(Stored data)
- - - - - - -

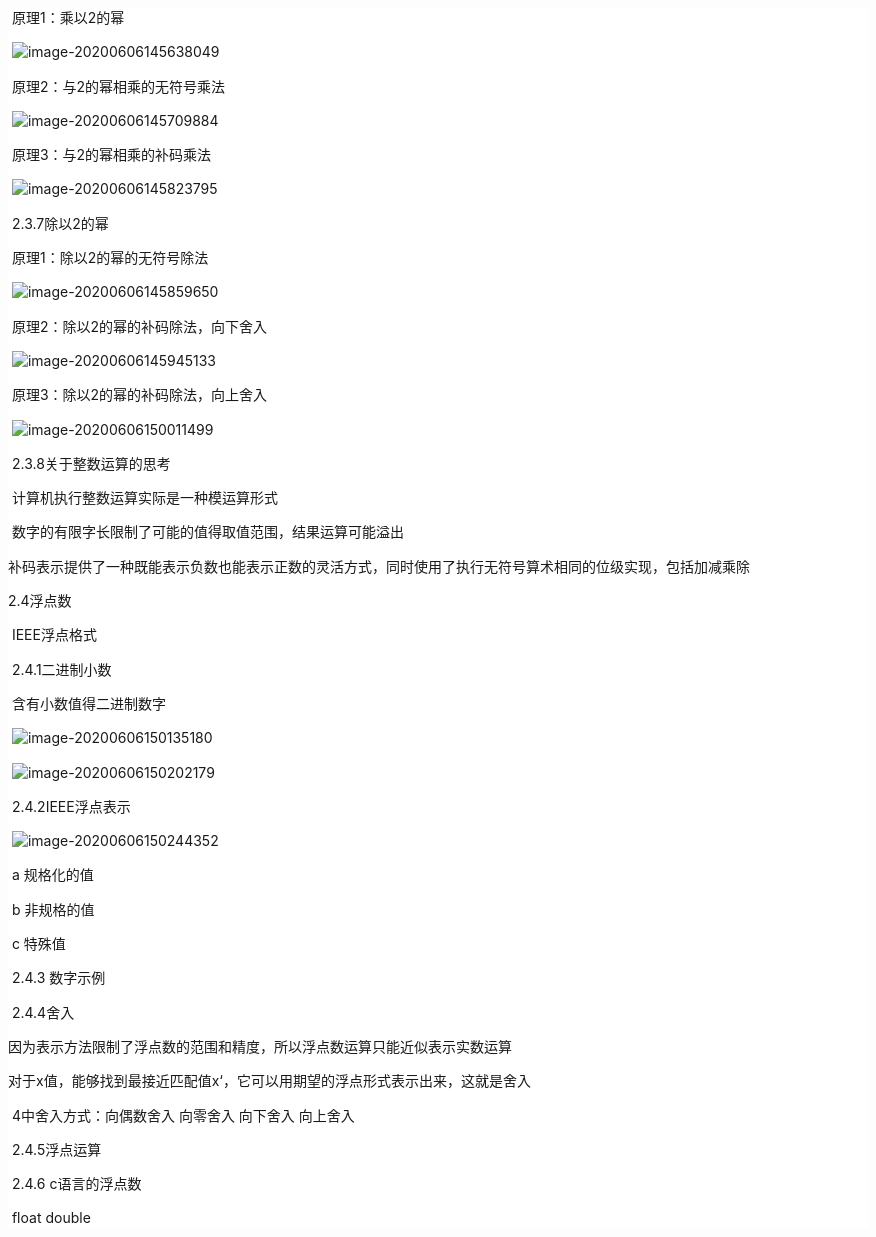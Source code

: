 ​			原理1：乘以2的幂

​			![image-20200606145638049](\image\image-20200606145638049.png)

​			原理2：与2的幂相乘的无符号乘法

​			![image-20200606145709884](\image\image-20200606145709884.png)

​			原理3：与2的幂相乘的补码乘法

​			![image-20200606145823795](\image\image-20200606145823795.png)

​		2.3.7除以2的幂

​			原理1：除以2的幂的无符号除法

​			![image-20200606145859650](\image\image-20200606145859650.png)

​			原理2：除以2的幂的补码除法，向下舍入

​			![image-20200606145945133](\image\image-20200606145945133.png)

​			原理3：除以2的幂的补码除法，向上舍入

​			![image-20200606150011499](\image\image-20200606150011499.png)

​		2.3.8关于整数运算的思考

​			计算机执行整数运算实际是一种模运算形式

​			数字的有限字长限制了可能的值得取值范围，结果运算可能溢出

​			补码表示提供了一种既能表示负数也能表示正数的灵活方式，同时使用了执行无符号算术相同的位级实现，包括加减乘除

2.4浮点数

​	IEEE浮点格式

​		2.4.1二进制小数

​			含有小数值得二进制数字

​			![image-20200606150135180](\image\image-20200606150135180.png)

​					![image-20200606150202179](\image\image-20200606150202179.png)

​		2.4.2IEEE浮点表示

​			![image-20200606150244352](\image\image-20200606150244352.png)

​			a 规格化的值

​			b 非规格的值

​			c 特殊值

​		2.4.3 数字示例

​		2.4.4舍入

​			因为表示方法限制了浮点数的范围和精度，所以浮点数运算只能近似表示实数运算

​			对于x值，能够找到最接近匹配值x‘，它可以用期望的浮点形式表示出来，这就是舍入

​			4中舍入方式：向偶数舍入 向零舍入  向下舍入  向上舍入

​		2.4.5浮点运算

​		2.4.6 c语言的浮点数

​			float  double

- - - - - - -

Apart from the pictures, every line above must be repeated exactly.

**EXPECTED OUTPUT:**
Source code

: ​			原理1：乘以2的幂

​			![image-20200606145638049](\image\image-20200606145638049.png)

​			原理2：与2的幂相乘的无符号乘法

​			![image-20200606145709884](\image\image-20200606145709884.png)

​			原理3：与2的幂相乘的补码乘法

​			![image-20200606145823795](\image\image-20200606145823795.png)

​		2.3.7除以2的幂

​			原理1：除以2的幂的无符号除法

​			![image-20200606145859650](\image\image-20200606145859650.png)

​			原理2：除以2的幂的补码除法，向下舍入

​			![image-20200606145945133](\image\image-20200606145945133.png)

​			原理3：除以2的幂的补码除法，向上舍入

​			![image-20200606150011499](\image\image-20200606150011499.png)

​		2.3.8关于整数运算的思考

​			计算机执行整数运算实际是一种模运算形式

​			数字的有限字长限制了可能的值得取值范围，结果运算可能溢出

​			补码表示提供了一种既能表示负数也能表示正数的灵活方式，同时使用了执行无符号算术相同的位级实现，包括加减乘除

2.4浮点数

​	IEEE浮点格式

​		2.4.1二进制小数

​			含有小数值得二进制数字

​			![image-20200606150135180](\image\image-20200606150135180.png)

​					![image-20200606150202179](\image\image-20200606150202179.png)

​		2.4.2IEEE浮点表示

​			![image-20200606150244352](\image\image-20200606150244352.png)

​			a 规格化的值

​			b 非规格的值

​			c 特殊值

​		2.4.3 数字示例

​		2.4.4舍入

​			因为表示方法限制了浮点数的范围和精度，所以浮点数运算只能近似表示实数运算

​			对于x值，能够找到最接近匹配值x‘，它可以用期望的浮点形式表示出来，这就是舍入

​			4中舍入方式：向偶数舍入 向零舍入  向下舍入  向上舍入

​		2.4.5浮点运算

​		2.4.6 c语言的浮点数

​			float  double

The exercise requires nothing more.